EDIT: I forgot to mention, I had already tried shell_exec and it gives no result, either. In response to sganesh's answer: I had tried that too, sorry I forgot to mention. However, the output (second argument) will always be an empty array, and the return value will always be 127, no matter if the PHP file to test has syntax errors or not.
I had the same problem. The solution that worked for me was found in running-at-from-php-gives-no-output. I needed to add output redirection.
$output = exec("php -l $filename 2>&1");
You can try with exec second and third arguments.
second argument will have the output of the command.
third argument will have the return value.
And exec will return only last line of the command.
$filename = "a.php";
$output = exec("php -l $filename",$op,$ret_val);
print $output."\n";
print $ret_val."\n";
var_dump($op);
By executing shell_exec(), you can see the output as if you executed that file via command line. You can just see if there is an error right here.
<?php
if (strpos(shell_exec('php -l file.php'), 'Syntax Error')) {
die('An error!');
}
There may also be a possibility that shell_exec() or exec() may be disable by your host.

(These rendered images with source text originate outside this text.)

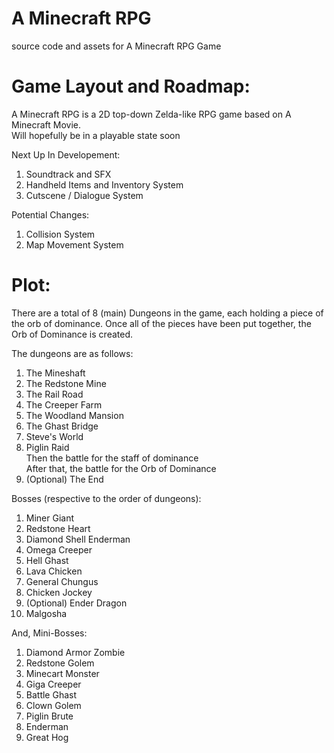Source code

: # A Minecraft RPG
source code and assets for A Minecraft RPG Game

# Game Layout and Roadmap:

A Minecraft RPG is a 2D top-down Zelda-like RPG game based on A Minecraft Movie.  
Will hopefully be in a playable state soon  

Next Up In Developement:  
1. Soundtrack and SFX  
2. Handheld Items and Inventory System  
4. Cutscene / Dialogue System  

Potential Changes:
1. Collision System  
2. Map Movement System  

# Plot:

There are a total of 8 (main) Dungeons in the game, each holding a piece of the orb of dominance. Once all of the pieces have been put together, the Orb of Dominance is created.

The dungeons are as follows:  
1. The Mineshaft
2. The Redstone Mine
3. The Rail Road  
4. The Creeper Farm
5. The Woodland Mansion
6. The Ghast Bridge
7. Steve's World
8. Piglin Raid  
   Then the battle for the staff of dominance  
   After that, the battle for the Orb of Dominance
10. (Optional) The End

Bosses (respective to the order of dungeons):  
1. Miner Giant
2. Redstone Heart
3. Diamond Shell Enderman
4. Omega Creeper
5. Hell Ghast  
6. Lava Chicken
7. General Chungus
8. Chicken Jockey
9.  (Optional) Ender Dragon
10.  Malgosha

And, Mini-Bosses:  
1. Diamond Armor Zombie  
2. Redstone Golem  
3. Minecart Monster
4. Giga Creeper
5. Battle Ghast
6. Clown Golem
7. Piglin Brute
8. Enderman  
9. Great Hog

Nice idea to check the file validity :-)!
Now, from the PHP manual for exec():
Note: When safe mode is enabled, you can only execute files within the safe_mode_exec_dir. For practical reasons, it is currently not allowed to have components in the path to the executable.
Can you check if this is not the case for you?

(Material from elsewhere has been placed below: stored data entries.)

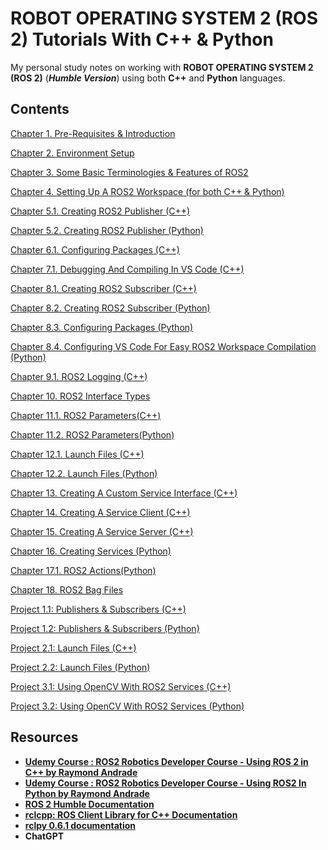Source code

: # ROBOT OPERATING SYSTEM 2 (ROS 2) Tutorials With C++ & Python

My personal study notes on working with **ROBOT OPERATING SYSTEM 2 (ROS 2)** (***Humble Version***) using both **C++** and **Python** languages.


## Contents

[Chapter 1. Pre-Requisites & Introduction](Chapter-01-Pre-Requisites-&-Introduction.md)

[Chapter 2. Environment Setup](Chapter-02-Environment-Setup.md)

[Chapter 3. Some Basic Terminologies & Features of ROS2](Chapter-03-Some-Basic-Terminologies-&-Features-of-ROS2.md)

[Chapter 4. Setting Up A ROS2 Workspace (for both C++ & Python)](Chapter-04-Setting-Up-A-ROS2-Workspace-(for-both-C++&Python).md)

[Chapter 5.1. Creating ROS2 Publisher (C++) ](Chapter-05.1-Creating-ROS2-Publisher-(C++).md)

[Chapter 5.2. Creating ROS2 Publisher (Python)](Chapter-05.2-Creating-ROS2-Publisher-(Python).md)

[Chapter 6.1. Configuring Packages (C++)](Chapter-06.1-Configuring-Packages-(C++).md)

[Chapter 7.1. Debugging And Compiling In VS Code (C++)](Chapter-07.1-Debugging-And-Compiling-In-VS-Code-(C++).md)

[Chapter 8.1. Creating ROS2 Subscriber (C++) ](Chapter-08.1-Creating-ROS2-Subscriber-(C++).md)

[Chapter 8.2. Creating ROS2 Subscriber (Python)](Chapter-08.2-Creating-ROS2-Subscriber-(Python).md)

[Chapter 8.3. Configuring Packages (Python)](Chapter-08.3-Configuring-Packages-(Python).md)

[Chapter 8.4. Configuring VS Code For Easy ROS2 Workspace Compilation (Python) ](Chapter-08.4-Configuring-VS-Code-For-Easy-ROS2-Workspace-Compilation-(Python).md)

[Chapter 9.1. ROS2 Logging (C++)](Chapter-09.1-ROS2-Logging-(C++).md)

[Chapter 10. ROS2 Interface Types](Chapter-10-ROS2-Interface-Types.md)

[Chapter 11.1. ROS2 Parameters(C++)](Chapter-11.1-ROS2-Parameters-(C++).md)

[Chapter 11.2. ROS2 Parameters(Python)](Chapter-11.2-ROS2-Parameters-(Python).md)

[Chapter 12.1. Launch Files (C++)](Chapter-12.1-Launch-Files-(C++).md)

[Chapter 12.2. Launch Files (Python)](Chapter-12.2-Launch-Files-(Python).md)

[Chapter 13. Creating A Custom Service Interface (C++)](Chapter-13-Creating-A-Custom-Service-Interface-(C++).md)

[Chapter 14. Creating A Service Client (C++)](Chapter-14-Creating-A-Service-Client-(C++).md)

[Chapter 15. Creating A Service Server (C++)](Chapter-15-Creating-A-Service-Server-(C++).md)

[Chapter 16. Creating Services (Python)](Chapter-16-Creating-Services-(Python).md)

[Chapter 17.1. ROS2 Actions(Python)](Chapter-17.1-ROS2-Actions-(Python).md)

[Chapter 18. ROS2 Bag Files](Chapter-18-ROS2-Bag-Files.md)

[Project 1.1: Publishers & Subscribers (C++)](Project-1.1-Publishers-&-Subscribers-(C++).md)

[Project 1.2: Publishers & Subscribers (Python)](Project-1.2-Publishers-&-Subscribers-(Python).md)

[Project 2.1: Launch Files (C++)](Project-2.1-Launch-Files-(C++).md)

[Project 2.2: Launch Files (Python)](Project-2.2-Launch-Files-(Python).md)

[Project 3.1: Using OpenCV With ROS2 Services (C++)](Project-3.1-Using-OpenCV-With-ROS2-Services-(C++).md)

[Project 3.2: Using OpenCV With ROS2 Services (Python)](Project-3.2-Using-OpenCV-With-ROS2-Services-(Python).md)

## Resources

- [**Udemy Course : ROS2 Robotics Developer Course - Using ROS 2 in C++ by Raymond Andrade**](https://www.udemy.com/course/ros2-cpp-robotics-developer-course/)
- [**Udemy Course : ROS2 Robotics Developer Course - Using ROS2 In Python by Raymond Andrade**](https://www.udemy.com/course/ros2-robotics-developer-course-using-ros2-in-python/)
- [**ROS 2 Humble Documentation**](https://docs.ros.org/en/humble/index.html)
- [**rclcpp: ROS Client Library for C++ Documentation**](https://docs.ros2.org/foxy/api/rclcpp/index.html)
- [**rclpy 0.6.1 documentation**](https://www.google.com/url?sa=t&rct=j&q=&esrc=s&source=web&cd=&cad=rja&uact=8&ved=2ahUKEwiUxfuS5-qBAxUB-zgGHZ0EDFQQFnoECA4QAQ&url=https%3A%2F%2Fdocs.ros2.org%2Ffoxy%2Fapi%2Frclpy%2Findex.html&usg=AOvVaw03EwyjkTLitRanrFu_PFUx&opi=89978449)
- **ChatGPT**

Also, can you check by providing the full path of the PHP interpreter in the exec() instead of only php. Let me know how you fare.
Pinaki
the correct way is to add >2&1 as tested on a windows system using imagemagick!
I worked around my original problem by using a different method. Here is what I do now:
Write a temporary file with contents <?php include "< File to test >"; echo "OK"; ?>
Generate the correct URL for the temporary file
Perform HTTP request with this URL
Check if result equals "OK". If yes, the file to test parses without errors.
Delete temporary file
Maybe this could be done without the temporary file by issuing an HTTP request to the file to test directly. However, if there is a parse error and errors are suppressed, the output will be empty and not discernible from the output in the case of a file that gives no parse errors. This method is risky because the file is actually executed instead of just checked. In my case, there is only a limited number of users who have access to this functionality in the first place. Still, I'm naturally not entirely happy with it.
Why the exec() approach did not work, I still do not know exactly. pinaki might be right by suggesting to provide the full path to the PHP executable, but I cannot find out the full path.
Thank you everyone for answering, I upvoted you all. However, I cannot accept any of your answers as none of your suggestions really solved my problem.